# Anyone? Warm bodies?



## SeverinR (Feb 4, 2013)

Warm bodies; Zombie love story,
is it sparkly vampires turned into a zombie appocolypse love story?

Is it worth seeing or should I tell my daughters she'll have to see it with friends or her mother?


----------



## Devor (Feb 4, 2013)

Well, it's not Twilight.  All I've looked at is the Wiki article for the book, and the Zombie relationship is much creepier.



Spoiler: Book according to Wikipedia



The Zombie she falls in love with is eating her dead friend's brains to gain his memories.



Not sure that makes any sense, and I don't expect to see it, but whatever.


----------



## WyrdMystic (Feb 4, 2013)

I think Warm Bodies will be worth a laugh but the similarities will be too  hard to miss. Go in with a zombie mind on and laugh yourself through it.  

I'm going to watch it. I bet my wife will make me watch Beautiful Creatures as well.
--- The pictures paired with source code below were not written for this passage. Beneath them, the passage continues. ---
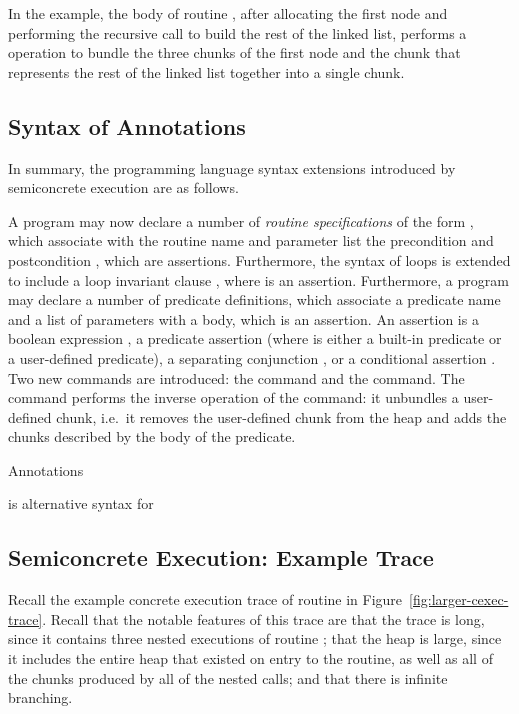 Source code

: \documentclass{CSML}
\theoremstyle{definition}\newtheorem{notation}[thm]{Notation}
\theoremstyle{plain}\newtheorem{satz}[thm]{Satz}
\begin{document}
In the example, the body of routine , after 
allocating the first node and performing the recursive call to 
build the rest of the linked list, performs a  
operation to bundle the three chunks of the first node and the 
 chunk that represents the rest of the linked 
list together into a single  chunk.

\subsection{Syntax of Annotations}

In summary, the programming language syntax extensions 
introduced by semiconcrete execution are as follows.

A program may now declare a number of \emph{routine 
specifications}  of the form , which 
associate with the routine name  and parameter list 
 the precondition  and postcondition , 
which are assertions. Furthermore, the syntax of loops is 
extended to include a loop invariant clause , 
where  is an assertion. Furthermore, a program may declare a 
number of predicate definitions, which associate a predicate 
name and a list of parameters with a body, which is an 
assertion. An assertion  is a boolean expression , a 
predicate assertion  (where  is either a 
built-in predicate or a user-defined predicate), a separating 
conjunction , or a conditional assertion . Two new commands are introduced: the 
 command and the  command. The 
 command performs the inverse operation of the 
 command: it unbundles a user-defined chunk, 
i.e.~it removes the user-defined chunk from the heap and adds 
the chunks described by the body of the predicate.

\begin{defi}{Annotations}\label{defi:annotations}



\begin{center}
 is alternative syntax for 
\end{center}

\end{defi}

\subsection{Semiconcrete Execution: Example Trace}

Recall the example concrete execution trace of routine 
 in Figure~\ref{fig:larger-cexec-trace}. 
Recall that the notable features of this trace are that the 
trace is long, since it contains three nested executions of 
routine ; that the heap is large, since it 
includes the entire heap that existed on entry to the routine, 
as well as all of the chunks produced by all of the nested 
calls; and that there is infinite branching. 
\end{document}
If you want another zombie love story then Deadheads was pretty funny.


----------



## Feo Takahari (Feb 4, 2013)

I'd call it an inversion of Twilight--rather than a human perspective on how awesome the undead are, it's an undead perspective on how awesome humans are. I've been quite vocal about how much I loved the book, and I think the movie was in some ways better.


----------



## SeverinR (Feb 5, 2013)

moral of the story?
We are all walking dead trying to find brains, until we find someone to make our hearts go a flutter?


----------



## Aravelle (Feb 12, 2013)

I've heard nothing but good about it, and that it's nothing like twilight except for it being a "paranormal" romance. The zombies are still very much zombies... except, they have a cure, one that doesn't explode or require a syringe, for that matter. I think it looks adorable.


----------